SOURCE MATERIAL section start
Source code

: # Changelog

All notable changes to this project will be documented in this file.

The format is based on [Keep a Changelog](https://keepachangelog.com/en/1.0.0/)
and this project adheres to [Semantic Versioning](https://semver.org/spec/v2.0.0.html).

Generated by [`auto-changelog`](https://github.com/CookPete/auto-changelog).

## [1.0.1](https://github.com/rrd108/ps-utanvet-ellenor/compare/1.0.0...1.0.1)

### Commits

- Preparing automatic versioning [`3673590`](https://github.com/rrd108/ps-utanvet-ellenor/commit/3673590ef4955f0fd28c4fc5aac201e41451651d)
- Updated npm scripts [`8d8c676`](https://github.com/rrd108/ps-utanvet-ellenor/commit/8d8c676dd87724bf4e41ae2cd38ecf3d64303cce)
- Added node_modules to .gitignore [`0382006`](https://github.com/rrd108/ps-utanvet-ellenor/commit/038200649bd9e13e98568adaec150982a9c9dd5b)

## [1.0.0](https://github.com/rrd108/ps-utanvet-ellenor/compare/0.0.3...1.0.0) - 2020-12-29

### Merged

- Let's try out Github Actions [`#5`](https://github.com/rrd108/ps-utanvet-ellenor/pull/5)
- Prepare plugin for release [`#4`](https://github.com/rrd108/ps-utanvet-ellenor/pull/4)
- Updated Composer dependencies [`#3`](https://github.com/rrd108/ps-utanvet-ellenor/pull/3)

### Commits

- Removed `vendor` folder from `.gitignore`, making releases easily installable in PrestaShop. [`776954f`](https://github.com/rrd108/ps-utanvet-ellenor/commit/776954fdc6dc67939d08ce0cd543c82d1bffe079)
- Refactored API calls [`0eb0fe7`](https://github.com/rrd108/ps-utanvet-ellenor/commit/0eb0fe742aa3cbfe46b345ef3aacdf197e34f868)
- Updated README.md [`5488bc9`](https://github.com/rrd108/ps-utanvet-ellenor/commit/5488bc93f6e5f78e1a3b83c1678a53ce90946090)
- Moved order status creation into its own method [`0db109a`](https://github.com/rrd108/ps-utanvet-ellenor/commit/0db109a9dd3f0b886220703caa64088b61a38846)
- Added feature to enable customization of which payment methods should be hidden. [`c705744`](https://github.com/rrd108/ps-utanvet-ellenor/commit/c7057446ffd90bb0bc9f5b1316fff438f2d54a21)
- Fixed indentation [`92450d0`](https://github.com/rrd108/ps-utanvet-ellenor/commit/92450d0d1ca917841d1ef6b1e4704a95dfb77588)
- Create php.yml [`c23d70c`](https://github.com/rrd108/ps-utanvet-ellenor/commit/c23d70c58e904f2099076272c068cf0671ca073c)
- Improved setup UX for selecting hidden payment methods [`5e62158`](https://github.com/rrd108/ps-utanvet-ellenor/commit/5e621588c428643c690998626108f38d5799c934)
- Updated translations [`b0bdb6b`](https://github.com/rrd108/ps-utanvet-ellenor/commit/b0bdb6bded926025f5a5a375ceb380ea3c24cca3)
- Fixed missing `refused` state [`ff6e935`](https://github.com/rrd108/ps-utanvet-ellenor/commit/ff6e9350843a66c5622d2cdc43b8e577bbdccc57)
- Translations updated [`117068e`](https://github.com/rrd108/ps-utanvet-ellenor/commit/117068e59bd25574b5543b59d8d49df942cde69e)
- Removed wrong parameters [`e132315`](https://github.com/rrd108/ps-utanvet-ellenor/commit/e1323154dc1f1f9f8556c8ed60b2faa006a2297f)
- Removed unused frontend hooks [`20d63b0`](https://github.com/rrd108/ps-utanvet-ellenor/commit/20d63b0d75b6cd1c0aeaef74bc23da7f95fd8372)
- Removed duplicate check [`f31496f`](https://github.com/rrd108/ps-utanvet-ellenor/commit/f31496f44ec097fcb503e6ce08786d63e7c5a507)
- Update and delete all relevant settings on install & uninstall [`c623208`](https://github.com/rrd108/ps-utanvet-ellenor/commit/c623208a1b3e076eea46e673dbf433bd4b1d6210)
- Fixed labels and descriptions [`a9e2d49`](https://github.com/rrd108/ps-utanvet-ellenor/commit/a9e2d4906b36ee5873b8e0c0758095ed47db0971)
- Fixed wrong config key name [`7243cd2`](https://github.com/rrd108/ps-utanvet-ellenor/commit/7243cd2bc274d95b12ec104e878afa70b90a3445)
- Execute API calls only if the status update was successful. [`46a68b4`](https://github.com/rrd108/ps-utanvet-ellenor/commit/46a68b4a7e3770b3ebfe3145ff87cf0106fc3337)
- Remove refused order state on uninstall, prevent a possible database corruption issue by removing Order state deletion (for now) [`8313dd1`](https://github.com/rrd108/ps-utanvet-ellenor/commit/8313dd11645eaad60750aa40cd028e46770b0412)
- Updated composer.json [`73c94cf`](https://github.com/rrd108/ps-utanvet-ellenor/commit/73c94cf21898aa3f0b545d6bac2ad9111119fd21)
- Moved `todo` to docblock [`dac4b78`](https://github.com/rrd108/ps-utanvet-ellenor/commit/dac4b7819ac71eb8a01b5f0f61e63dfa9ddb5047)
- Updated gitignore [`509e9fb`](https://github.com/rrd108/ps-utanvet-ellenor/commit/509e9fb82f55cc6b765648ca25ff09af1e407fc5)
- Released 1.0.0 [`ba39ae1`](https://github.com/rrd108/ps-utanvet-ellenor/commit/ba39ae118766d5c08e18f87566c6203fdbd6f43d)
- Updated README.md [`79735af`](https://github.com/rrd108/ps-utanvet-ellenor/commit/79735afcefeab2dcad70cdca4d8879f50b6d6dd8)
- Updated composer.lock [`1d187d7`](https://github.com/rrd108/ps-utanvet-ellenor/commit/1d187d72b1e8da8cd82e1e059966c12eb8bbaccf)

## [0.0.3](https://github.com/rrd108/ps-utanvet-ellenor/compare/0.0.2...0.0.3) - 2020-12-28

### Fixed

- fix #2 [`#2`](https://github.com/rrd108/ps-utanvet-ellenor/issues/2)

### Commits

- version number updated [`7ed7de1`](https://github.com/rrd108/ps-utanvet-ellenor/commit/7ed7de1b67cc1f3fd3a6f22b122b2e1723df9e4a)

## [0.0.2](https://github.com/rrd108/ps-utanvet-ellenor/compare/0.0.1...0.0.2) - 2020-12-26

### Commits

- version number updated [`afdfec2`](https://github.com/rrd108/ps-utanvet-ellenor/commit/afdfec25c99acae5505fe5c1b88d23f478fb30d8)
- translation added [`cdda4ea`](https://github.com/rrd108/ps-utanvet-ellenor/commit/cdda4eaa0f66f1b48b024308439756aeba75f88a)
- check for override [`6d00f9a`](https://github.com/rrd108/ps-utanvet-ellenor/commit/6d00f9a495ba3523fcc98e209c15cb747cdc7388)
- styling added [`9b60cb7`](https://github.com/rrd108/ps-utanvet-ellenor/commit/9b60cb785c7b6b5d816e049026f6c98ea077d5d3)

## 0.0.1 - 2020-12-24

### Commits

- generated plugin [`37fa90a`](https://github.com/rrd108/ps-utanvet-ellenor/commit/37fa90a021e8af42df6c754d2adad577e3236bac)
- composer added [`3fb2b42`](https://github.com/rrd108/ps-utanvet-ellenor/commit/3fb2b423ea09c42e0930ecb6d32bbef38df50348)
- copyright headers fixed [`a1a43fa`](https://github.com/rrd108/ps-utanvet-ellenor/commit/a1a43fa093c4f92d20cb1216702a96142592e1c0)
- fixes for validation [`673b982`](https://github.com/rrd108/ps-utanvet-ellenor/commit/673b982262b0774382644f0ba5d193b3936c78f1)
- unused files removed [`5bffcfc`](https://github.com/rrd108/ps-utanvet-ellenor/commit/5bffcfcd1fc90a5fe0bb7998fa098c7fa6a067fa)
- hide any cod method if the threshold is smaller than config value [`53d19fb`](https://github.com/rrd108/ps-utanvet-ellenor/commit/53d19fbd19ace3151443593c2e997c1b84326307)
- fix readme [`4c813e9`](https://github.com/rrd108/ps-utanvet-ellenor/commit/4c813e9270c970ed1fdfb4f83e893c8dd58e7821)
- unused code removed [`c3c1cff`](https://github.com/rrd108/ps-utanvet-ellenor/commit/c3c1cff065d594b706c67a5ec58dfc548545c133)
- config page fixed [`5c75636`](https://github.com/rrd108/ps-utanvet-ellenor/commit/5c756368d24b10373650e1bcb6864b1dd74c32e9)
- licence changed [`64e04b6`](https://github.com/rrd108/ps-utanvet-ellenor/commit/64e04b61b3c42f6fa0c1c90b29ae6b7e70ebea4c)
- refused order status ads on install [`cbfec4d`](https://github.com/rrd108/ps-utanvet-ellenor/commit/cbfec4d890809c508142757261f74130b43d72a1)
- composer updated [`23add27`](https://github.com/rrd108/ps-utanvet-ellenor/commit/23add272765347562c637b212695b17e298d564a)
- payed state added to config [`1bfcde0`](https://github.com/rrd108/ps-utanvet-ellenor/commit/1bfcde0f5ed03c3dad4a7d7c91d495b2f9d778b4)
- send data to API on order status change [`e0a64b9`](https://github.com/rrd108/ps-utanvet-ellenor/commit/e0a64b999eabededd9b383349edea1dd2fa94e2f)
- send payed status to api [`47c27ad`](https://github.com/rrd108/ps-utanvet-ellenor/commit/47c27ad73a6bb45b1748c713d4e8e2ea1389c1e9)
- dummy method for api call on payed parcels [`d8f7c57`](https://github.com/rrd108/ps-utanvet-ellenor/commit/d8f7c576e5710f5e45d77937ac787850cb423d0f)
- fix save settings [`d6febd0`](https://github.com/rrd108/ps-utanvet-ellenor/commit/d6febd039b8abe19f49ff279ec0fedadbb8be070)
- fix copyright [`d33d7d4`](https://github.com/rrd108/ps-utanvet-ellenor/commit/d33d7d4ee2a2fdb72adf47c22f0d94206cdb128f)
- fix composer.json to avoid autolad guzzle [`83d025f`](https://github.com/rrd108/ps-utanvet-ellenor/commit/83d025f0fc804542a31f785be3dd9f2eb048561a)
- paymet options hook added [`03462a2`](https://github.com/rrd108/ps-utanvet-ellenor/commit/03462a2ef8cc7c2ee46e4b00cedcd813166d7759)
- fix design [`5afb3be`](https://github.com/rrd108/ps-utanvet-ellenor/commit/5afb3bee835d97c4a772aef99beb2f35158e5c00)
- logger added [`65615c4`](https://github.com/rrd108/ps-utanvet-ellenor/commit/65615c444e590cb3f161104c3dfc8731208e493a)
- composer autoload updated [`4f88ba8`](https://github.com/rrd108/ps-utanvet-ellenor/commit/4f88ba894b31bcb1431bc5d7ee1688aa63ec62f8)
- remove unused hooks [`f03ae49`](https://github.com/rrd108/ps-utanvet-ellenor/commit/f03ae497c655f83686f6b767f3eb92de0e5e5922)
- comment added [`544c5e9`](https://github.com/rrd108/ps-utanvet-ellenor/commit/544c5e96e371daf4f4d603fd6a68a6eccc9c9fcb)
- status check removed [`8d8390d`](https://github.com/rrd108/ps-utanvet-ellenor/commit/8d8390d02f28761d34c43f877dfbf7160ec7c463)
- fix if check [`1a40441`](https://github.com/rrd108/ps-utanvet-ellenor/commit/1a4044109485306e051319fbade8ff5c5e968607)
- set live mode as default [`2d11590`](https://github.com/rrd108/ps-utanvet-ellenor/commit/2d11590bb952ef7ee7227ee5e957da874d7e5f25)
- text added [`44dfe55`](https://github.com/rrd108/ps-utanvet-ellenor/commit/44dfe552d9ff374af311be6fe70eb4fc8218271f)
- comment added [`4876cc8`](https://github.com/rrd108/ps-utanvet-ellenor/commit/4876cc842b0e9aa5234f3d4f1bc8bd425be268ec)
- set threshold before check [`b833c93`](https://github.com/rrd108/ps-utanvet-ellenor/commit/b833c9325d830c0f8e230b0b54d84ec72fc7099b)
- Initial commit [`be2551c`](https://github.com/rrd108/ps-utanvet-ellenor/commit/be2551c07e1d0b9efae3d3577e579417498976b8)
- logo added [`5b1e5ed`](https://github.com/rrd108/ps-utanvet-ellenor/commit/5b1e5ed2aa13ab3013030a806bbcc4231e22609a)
SOURCE MATERIAL section end
WHAT THE TASK REQUIRES
An exact copy of the lines above between the line holding "- unused code" and the line holding "- config page", inclusive, is the whole answer.

YOUR RESPONSE
- unused code removed [`c3c1cff`](https://github.com/rrd108/ps-utanvet-ellenor/commit/c3c1cff065d594b706c67a5ec58dfc548545c133)
- config page fixed [`5c75636`](https://github.com/rrd108/ps-utanvet-ellenor/commit/5c756368d24b10373650e1bcb6864b1dd74c32e9)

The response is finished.